### Data for this task
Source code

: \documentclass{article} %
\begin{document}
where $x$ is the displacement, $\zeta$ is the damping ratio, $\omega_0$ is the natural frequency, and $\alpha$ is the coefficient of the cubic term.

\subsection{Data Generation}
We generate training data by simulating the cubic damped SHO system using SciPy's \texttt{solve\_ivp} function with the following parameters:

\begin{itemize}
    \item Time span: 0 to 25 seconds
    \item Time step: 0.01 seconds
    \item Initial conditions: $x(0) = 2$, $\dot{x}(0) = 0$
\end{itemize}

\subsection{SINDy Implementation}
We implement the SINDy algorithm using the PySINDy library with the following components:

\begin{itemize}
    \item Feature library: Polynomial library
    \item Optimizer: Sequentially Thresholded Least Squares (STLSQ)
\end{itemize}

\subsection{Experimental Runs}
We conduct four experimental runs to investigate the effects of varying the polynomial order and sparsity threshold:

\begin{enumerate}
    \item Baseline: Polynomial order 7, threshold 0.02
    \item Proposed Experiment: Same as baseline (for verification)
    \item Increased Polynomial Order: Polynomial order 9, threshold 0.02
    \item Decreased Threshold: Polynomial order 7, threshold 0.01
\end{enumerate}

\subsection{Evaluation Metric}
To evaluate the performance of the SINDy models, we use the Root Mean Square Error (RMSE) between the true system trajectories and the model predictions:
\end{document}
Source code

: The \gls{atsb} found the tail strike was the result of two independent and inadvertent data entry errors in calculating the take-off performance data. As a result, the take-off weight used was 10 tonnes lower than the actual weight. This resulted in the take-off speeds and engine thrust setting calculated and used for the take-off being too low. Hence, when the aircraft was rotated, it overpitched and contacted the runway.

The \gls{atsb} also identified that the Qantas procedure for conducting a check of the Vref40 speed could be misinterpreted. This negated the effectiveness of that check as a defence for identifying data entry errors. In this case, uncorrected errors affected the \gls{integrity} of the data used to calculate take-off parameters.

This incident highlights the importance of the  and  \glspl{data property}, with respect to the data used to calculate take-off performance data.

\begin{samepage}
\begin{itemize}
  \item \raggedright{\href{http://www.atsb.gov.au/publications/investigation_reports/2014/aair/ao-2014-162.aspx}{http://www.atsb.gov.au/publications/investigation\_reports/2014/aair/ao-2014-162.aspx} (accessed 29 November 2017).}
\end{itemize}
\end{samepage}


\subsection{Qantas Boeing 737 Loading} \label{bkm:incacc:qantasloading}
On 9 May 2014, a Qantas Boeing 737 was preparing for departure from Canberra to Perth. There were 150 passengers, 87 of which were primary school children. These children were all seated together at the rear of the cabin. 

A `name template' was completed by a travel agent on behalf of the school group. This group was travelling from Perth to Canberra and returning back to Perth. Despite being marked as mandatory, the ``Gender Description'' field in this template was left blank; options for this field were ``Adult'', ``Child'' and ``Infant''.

### Task to complete
For the listing above, how many lines contain the word "order"? Respond with nothing but the number.

### Reply to the exercise
4